START EXTRACTED MATERIAL

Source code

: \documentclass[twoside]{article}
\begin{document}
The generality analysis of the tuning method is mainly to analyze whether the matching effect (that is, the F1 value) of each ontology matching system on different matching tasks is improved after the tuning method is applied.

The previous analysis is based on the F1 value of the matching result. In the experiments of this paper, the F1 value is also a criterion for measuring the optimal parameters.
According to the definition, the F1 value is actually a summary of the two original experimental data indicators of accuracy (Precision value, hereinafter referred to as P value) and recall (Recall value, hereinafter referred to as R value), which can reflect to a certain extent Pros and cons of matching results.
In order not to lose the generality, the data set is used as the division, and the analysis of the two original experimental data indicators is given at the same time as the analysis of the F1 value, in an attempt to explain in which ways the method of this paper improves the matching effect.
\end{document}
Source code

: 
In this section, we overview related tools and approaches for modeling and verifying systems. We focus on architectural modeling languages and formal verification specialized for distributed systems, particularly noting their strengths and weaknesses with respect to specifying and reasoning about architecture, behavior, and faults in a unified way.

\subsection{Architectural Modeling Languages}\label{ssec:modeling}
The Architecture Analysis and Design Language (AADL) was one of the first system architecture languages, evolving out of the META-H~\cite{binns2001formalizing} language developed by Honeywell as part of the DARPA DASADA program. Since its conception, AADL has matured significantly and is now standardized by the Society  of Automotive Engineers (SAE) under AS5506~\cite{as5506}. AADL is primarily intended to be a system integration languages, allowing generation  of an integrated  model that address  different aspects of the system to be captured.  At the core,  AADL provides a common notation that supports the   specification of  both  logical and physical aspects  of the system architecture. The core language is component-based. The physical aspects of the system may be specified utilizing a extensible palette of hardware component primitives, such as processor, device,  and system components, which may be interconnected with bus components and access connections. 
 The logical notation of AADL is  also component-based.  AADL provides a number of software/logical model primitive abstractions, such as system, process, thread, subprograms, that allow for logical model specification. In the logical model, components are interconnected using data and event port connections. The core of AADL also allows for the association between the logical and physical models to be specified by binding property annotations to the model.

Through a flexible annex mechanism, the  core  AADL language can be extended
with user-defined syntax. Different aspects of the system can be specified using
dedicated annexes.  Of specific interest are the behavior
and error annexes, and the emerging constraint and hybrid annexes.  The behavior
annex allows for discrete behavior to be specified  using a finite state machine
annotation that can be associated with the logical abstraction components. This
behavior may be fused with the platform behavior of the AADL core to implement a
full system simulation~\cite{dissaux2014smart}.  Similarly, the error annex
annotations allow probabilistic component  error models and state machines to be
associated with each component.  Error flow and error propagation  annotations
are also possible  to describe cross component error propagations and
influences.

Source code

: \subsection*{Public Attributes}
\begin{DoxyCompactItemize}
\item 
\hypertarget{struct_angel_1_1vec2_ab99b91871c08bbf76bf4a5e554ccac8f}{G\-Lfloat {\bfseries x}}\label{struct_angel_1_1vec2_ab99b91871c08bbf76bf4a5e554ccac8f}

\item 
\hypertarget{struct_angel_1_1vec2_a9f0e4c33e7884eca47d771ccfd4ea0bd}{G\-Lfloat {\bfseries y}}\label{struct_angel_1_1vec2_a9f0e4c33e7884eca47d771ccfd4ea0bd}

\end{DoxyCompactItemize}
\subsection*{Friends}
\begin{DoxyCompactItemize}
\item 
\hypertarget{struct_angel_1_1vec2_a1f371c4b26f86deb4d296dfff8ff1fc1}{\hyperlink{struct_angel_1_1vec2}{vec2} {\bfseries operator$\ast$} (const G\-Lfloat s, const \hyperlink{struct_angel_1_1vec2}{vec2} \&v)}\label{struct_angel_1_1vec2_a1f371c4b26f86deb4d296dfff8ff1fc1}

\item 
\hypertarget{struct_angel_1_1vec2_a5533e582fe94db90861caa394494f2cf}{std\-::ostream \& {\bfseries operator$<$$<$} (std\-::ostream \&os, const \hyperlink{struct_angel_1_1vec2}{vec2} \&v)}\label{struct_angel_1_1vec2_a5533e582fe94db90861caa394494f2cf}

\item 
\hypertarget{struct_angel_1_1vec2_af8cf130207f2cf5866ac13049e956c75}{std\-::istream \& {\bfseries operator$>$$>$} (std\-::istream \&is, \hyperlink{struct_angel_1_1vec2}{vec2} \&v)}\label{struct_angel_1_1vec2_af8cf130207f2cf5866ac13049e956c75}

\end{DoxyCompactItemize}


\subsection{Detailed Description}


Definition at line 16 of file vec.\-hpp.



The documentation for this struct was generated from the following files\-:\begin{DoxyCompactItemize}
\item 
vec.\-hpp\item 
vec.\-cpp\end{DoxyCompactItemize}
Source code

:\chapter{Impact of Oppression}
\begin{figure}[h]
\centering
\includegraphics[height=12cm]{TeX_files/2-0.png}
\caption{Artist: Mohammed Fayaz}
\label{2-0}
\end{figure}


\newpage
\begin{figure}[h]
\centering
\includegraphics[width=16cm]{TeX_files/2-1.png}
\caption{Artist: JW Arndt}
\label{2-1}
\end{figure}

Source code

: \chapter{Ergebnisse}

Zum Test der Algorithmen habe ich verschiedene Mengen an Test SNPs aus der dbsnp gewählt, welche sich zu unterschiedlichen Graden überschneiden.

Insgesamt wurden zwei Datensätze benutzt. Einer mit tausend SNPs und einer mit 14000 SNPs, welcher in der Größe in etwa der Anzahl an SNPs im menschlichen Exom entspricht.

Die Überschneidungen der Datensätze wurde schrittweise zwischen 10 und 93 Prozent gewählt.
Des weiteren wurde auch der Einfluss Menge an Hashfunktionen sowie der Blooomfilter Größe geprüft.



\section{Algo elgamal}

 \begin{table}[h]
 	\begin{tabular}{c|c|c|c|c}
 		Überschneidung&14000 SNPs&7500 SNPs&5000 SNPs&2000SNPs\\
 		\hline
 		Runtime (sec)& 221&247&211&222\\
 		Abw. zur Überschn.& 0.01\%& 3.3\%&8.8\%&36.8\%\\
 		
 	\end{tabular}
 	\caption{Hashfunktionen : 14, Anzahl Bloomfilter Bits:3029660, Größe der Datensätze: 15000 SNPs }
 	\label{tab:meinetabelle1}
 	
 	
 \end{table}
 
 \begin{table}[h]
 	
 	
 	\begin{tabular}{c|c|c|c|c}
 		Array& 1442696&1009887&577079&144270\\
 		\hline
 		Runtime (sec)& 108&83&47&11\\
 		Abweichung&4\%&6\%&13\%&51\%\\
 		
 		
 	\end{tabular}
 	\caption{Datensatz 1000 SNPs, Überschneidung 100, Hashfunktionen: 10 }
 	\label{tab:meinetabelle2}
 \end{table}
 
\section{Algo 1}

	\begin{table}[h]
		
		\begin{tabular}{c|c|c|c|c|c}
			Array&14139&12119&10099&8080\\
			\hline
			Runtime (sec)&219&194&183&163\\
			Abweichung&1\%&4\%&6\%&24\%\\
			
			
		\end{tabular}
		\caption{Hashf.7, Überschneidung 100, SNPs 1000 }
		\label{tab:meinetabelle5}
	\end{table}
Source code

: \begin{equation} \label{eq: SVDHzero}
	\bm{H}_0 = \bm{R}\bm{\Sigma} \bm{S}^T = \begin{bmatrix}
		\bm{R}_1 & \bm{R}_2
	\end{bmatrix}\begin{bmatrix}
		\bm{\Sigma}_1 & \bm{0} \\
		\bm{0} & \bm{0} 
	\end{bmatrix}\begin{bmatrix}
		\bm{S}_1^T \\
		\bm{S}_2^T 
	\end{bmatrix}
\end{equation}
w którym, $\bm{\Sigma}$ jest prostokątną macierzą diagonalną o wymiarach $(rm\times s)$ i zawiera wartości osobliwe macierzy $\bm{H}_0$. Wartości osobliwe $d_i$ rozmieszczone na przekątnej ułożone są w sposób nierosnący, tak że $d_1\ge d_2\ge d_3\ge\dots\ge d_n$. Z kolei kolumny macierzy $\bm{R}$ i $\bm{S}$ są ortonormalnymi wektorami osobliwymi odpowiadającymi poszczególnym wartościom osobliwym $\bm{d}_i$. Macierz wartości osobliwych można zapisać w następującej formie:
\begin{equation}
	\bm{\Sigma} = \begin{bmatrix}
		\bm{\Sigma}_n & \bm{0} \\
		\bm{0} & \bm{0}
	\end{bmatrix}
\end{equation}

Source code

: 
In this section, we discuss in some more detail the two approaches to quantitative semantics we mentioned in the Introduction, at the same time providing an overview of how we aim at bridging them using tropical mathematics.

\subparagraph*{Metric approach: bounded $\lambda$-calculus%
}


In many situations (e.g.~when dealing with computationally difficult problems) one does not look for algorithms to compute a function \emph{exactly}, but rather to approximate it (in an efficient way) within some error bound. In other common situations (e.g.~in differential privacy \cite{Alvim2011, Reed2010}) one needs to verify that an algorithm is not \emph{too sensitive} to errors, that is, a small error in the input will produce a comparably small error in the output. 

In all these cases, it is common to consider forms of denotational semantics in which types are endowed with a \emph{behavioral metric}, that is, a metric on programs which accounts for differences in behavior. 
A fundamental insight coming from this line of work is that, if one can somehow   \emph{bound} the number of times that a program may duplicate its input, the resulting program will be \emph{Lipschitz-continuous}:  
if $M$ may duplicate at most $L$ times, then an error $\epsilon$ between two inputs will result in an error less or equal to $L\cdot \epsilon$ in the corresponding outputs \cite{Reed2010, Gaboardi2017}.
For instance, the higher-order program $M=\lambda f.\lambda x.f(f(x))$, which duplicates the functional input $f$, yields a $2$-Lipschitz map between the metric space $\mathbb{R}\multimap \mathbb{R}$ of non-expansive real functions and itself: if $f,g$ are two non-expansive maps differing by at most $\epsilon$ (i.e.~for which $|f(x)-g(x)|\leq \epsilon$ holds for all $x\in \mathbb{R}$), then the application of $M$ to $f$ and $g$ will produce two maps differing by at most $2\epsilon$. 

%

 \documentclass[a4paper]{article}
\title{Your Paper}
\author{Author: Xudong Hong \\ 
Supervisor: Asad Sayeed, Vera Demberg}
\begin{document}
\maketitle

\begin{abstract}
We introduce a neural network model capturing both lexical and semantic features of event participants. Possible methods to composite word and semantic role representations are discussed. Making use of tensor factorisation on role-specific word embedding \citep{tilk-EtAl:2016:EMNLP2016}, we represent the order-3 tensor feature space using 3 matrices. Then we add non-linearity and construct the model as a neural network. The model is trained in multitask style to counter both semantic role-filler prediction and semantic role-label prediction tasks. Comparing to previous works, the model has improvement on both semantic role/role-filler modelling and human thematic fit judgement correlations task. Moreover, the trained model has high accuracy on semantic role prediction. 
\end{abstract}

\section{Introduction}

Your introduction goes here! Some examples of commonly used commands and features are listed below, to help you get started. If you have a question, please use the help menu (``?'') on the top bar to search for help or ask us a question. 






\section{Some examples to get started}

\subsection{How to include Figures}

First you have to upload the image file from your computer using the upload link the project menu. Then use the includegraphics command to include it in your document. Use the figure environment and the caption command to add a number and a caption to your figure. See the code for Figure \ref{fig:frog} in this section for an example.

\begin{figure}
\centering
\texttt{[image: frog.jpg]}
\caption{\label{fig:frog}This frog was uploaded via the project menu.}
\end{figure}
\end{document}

END EXTRACTED MATERIAL

_WORK INSTRUCTION_
Search the data above for the string "frog" and report each line that holds it.

_THE ANSWER_
First you have to upload the image file from your computer using the upload link the project menu. Then use the includegraphics command to include it in your document. Use the figure environment and the caption command to add a number and a caption to your figure. See the code for Figure \ref{fig:frog} in this section for an example.
\texttt{[image: frog.jpg]}
\caption{\label{fig:frog}This frog was uploaded via the project menu.}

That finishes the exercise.